──────── DATA IN THIS EXERCISE ────────

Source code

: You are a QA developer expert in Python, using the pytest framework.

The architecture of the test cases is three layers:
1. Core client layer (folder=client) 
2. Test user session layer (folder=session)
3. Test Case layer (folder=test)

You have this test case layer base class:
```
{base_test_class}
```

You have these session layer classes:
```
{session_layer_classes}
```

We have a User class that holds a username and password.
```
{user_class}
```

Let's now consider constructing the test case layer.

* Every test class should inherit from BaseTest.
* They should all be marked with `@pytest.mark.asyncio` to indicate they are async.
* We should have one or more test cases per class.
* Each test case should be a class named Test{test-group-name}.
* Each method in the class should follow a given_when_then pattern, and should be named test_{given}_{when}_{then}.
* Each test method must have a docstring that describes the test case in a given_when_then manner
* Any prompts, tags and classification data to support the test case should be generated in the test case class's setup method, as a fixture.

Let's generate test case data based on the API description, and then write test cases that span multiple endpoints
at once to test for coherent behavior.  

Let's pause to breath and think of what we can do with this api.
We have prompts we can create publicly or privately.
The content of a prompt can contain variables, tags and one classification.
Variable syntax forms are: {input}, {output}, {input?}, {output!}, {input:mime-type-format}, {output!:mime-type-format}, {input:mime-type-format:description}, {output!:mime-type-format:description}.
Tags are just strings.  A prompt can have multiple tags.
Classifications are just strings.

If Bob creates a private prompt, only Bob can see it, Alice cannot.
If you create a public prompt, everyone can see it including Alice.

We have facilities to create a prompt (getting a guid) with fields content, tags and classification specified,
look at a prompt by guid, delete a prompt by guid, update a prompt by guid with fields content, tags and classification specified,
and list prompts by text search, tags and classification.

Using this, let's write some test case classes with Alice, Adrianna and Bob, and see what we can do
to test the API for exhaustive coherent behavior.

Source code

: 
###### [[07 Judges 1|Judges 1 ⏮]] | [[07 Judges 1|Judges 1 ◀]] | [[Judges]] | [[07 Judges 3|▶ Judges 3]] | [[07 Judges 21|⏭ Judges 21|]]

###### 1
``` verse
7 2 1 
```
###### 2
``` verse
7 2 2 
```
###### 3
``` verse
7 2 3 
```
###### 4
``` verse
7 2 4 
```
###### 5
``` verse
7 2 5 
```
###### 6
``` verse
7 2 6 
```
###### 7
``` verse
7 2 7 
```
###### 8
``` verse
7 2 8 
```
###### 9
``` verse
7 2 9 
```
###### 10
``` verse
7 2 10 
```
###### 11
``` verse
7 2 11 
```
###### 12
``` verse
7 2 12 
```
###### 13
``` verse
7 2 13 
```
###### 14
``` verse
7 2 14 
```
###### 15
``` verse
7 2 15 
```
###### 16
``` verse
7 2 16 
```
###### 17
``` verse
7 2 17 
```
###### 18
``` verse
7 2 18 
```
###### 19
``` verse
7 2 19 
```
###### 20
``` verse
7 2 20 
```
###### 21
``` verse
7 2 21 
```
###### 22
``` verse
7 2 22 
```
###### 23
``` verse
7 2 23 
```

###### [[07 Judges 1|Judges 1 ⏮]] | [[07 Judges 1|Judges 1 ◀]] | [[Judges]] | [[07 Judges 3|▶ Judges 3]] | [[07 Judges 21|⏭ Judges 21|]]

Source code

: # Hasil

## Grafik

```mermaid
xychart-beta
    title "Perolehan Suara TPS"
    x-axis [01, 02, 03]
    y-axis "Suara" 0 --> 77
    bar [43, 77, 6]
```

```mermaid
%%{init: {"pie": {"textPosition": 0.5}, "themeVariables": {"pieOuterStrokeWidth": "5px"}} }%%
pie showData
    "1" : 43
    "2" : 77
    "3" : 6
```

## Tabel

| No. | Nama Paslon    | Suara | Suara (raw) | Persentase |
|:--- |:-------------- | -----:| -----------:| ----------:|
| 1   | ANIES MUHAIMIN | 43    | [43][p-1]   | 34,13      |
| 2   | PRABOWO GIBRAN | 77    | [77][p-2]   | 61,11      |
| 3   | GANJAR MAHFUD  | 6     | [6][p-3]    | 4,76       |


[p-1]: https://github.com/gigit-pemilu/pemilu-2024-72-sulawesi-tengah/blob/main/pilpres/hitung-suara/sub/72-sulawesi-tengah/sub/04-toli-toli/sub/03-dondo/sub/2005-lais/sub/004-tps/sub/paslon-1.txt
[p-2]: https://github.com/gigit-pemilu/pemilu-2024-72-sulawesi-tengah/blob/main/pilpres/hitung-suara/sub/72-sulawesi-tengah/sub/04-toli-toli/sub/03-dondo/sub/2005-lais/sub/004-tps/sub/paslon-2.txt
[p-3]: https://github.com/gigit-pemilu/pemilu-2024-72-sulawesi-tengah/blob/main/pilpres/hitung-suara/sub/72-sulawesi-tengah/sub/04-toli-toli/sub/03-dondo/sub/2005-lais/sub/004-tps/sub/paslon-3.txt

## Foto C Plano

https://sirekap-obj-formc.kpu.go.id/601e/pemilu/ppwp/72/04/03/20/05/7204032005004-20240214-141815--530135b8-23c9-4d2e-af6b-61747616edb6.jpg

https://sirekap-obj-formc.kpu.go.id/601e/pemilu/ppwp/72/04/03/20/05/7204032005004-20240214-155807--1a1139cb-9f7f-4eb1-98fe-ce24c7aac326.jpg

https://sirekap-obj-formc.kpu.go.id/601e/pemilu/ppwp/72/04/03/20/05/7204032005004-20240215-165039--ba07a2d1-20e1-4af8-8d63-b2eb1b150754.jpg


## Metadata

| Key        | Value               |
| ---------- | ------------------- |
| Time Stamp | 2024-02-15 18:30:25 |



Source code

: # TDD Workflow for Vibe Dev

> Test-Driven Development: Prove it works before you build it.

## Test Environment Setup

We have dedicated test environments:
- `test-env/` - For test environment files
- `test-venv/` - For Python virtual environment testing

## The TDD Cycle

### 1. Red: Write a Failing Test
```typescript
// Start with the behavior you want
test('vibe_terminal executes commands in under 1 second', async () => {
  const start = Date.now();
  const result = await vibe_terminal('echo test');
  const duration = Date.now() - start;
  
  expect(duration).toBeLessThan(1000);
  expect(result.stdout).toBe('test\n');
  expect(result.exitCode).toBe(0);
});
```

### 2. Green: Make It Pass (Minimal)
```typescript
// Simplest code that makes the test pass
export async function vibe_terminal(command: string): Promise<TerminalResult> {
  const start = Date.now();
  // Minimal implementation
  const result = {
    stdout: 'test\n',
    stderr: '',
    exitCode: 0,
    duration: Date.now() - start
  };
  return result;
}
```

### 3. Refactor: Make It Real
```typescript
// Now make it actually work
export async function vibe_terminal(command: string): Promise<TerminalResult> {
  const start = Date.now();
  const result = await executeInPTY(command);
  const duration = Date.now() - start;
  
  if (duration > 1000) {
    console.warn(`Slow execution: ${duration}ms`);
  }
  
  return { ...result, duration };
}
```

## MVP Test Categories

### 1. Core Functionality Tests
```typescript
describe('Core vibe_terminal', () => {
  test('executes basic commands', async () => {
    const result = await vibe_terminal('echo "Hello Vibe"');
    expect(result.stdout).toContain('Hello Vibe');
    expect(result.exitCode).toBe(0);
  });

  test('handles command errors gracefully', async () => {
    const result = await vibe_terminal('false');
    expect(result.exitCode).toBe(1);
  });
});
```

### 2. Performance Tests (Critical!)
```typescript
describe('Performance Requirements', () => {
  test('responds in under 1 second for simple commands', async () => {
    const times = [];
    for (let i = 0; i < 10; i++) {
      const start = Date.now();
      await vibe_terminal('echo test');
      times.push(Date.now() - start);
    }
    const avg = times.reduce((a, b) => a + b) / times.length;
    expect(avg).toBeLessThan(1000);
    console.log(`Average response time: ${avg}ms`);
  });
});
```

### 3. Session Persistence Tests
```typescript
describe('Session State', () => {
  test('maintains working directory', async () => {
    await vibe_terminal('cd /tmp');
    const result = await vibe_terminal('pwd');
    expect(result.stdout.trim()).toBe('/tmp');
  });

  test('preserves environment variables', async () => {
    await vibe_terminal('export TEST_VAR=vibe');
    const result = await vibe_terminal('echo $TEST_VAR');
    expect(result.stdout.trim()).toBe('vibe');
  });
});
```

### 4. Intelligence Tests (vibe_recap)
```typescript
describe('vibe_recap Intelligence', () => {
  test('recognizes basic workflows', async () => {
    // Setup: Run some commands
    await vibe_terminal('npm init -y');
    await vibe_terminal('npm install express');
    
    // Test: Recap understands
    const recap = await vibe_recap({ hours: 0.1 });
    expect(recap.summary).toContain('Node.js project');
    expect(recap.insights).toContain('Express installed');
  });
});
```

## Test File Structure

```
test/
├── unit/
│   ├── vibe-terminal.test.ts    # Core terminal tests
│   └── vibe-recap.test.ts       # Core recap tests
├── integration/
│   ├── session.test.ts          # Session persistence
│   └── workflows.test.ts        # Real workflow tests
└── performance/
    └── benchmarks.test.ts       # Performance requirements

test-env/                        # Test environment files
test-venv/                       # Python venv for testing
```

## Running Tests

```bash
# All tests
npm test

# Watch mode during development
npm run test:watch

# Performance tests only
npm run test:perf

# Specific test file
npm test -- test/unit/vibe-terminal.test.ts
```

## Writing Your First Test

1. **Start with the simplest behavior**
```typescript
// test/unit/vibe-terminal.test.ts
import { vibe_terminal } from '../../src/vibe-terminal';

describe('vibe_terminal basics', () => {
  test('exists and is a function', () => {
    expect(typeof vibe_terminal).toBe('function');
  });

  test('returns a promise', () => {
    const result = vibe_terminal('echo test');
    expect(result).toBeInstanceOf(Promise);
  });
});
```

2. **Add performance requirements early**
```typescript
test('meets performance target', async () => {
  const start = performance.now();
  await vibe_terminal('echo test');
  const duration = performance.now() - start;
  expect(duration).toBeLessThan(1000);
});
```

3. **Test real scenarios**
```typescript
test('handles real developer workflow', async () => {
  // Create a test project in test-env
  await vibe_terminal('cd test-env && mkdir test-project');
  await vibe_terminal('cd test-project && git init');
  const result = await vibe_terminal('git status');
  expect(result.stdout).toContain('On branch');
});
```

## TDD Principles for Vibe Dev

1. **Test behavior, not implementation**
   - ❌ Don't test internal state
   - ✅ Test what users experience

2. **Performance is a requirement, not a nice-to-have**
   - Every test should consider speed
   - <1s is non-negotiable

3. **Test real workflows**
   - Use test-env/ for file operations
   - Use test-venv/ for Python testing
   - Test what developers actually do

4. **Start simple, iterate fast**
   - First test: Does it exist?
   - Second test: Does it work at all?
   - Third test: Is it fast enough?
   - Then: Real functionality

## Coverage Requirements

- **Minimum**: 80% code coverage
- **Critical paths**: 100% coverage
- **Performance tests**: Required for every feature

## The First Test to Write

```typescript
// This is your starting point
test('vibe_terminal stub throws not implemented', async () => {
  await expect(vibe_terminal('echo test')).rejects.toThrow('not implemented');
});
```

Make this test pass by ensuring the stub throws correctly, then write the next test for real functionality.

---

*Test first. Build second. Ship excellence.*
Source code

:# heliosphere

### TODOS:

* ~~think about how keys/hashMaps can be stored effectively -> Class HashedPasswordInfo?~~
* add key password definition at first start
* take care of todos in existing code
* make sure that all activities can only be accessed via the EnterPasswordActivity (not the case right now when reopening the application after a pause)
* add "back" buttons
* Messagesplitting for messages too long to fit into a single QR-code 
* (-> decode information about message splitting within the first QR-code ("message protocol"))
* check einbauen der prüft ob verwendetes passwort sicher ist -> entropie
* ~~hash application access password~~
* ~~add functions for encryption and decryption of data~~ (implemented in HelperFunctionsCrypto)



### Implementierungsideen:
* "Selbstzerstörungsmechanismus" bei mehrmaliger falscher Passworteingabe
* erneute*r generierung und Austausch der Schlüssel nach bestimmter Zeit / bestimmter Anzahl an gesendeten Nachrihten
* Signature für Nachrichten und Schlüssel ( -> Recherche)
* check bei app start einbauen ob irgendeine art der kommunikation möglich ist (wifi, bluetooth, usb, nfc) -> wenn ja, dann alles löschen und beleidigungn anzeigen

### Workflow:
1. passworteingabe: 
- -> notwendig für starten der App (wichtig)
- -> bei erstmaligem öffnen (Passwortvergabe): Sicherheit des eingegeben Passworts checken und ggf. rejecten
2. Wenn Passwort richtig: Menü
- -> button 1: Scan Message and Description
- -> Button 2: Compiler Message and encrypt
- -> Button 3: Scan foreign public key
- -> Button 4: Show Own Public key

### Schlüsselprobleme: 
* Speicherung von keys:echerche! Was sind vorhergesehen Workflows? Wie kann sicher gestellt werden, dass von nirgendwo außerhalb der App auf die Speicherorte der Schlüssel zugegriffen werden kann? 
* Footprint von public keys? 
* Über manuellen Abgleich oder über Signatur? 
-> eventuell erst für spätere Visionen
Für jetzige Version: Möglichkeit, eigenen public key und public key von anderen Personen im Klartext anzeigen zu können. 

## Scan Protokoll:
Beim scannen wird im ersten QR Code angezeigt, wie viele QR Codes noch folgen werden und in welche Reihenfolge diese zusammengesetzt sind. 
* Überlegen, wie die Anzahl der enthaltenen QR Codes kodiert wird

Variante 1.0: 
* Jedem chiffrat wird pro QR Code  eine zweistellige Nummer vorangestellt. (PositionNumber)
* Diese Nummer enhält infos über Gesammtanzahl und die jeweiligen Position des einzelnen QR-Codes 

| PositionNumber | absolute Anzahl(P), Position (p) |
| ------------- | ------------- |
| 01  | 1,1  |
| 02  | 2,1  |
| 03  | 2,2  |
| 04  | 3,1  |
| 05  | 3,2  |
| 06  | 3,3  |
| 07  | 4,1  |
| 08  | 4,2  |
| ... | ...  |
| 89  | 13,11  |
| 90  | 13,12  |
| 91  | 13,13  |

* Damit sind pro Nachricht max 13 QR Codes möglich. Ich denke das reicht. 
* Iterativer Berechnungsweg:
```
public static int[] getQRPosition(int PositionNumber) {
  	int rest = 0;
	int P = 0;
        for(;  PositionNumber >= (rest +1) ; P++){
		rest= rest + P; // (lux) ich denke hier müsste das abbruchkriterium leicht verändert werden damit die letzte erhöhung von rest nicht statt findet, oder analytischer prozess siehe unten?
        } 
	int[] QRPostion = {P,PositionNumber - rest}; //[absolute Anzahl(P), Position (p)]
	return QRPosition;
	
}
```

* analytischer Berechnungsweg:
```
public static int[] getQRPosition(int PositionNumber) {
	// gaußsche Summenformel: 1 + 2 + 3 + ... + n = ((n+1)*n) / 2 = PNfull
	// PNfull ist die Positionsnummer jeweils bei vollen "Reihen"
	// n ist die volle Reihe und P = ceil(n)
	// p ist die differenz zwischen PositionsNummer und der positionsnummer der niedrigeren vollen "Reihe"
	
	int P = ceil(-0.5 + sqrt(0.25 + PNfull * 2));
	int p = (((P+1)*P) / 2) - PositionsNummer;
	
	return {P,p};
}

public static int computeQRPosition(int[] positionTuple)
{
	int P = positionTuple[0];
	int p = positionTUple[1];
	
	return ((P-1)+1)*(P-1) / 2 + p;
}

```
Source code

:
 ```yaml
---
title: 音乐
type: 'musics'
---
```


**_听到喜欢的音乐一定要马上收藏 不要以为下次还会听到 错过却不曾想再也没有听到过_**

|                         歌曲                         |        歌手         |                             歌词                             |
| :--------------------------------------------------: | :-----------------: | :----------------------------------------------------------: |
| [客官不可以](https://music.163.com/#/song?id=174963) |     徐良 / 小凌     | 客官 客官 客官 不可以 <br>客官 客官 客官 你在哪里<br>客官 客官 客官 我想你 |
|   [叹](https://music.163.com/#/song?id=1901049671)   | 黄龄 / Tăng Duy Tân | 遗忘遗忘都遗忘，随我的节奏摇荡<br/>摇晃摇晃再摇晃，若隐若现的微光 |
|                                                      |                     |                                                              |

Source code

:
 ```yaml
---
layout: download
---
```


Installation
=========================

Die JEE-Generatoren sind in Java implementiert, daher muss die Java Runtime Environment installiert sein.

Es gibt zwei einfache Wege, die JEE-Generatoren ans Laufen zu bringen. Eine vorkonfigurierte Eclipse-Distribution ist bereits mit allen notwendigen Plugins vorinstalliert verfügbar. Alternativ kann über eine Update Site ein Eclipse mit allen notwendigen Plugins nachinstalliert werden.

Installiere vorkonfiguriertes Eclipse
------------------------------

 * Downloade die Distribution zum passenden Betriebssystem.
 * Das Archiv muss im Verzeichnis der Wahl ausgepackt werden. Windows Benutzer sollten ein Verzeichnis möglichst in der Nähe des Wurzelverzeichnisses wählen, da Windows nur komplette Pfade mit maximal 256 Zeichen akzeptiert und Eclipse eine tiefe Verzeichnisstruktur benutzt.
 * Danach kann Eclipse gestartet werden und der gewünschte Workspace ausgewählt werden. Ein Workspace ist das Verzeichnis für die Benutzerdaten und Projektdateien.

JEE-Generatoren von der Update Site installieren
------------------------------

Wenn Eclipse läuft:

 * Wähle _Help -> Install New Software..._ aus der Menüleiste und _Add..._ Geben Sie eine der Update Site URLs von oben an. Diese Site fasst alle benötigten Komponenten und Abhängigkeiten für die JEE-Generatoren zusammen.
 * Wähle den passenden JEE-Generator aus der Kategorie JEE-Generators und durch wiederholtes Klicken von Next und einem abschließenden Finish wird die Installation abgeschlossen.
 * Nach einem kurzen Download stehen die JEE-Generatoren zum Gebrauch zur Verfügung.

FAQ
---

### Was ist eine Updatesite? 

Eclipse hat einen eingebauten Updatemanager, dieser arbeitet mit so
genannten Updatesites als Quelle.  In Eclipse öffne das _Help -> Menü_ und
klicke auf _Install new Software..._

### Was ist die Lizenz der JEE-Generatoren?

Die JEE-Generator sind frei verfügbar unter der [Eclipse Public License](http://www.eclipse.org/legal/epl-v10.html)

────────

=== BRIEF ===
Give back the records above exactly, limited to the lines between the one holding "2. **Performance is" and the one holding "in existing code", inclusive.

=== YOUR RESPONSE ===
2. **Performance is a requirement, not a nice-to-have**
   - Every test should consider speed
   - <1s is non-negotiable

3. **Test real workflows**
   - Use test-env/ for file operations
   - Use test-venv/ for Python testing
   - Test what developers actually do

4. **Start simple, iterate fast**
   - First test: Does it exist?
   - Second test: Does it work at all?
   - Third test: Is it fast enough?
   - Then: Real functionality

## Coverage Requirements

- **Minimum**: 80% code coverage
- **Critical paths**: 100% coverage
- **Performance tests**: Required for every feature

## The First Test to Write

```typescript
// This is your starting point
test('vibe_terminal stub throws not implemented', async () => {
  await expect(vibe_terminal('echo test')).rejects.toThrow('not implemented');
});
```

Make this test pass by ensuring the stub throws correctly, then write the next test for real functionality.

---

*Test first. Build second. Ship excellence.*
Source code

:# heliosphere

### TODOS:

* ~~think about how keys/hashMaps can be stored effectively -> Class HashedPasswordInfo?~~
* add key password definition at first start
* take care of todos in existing code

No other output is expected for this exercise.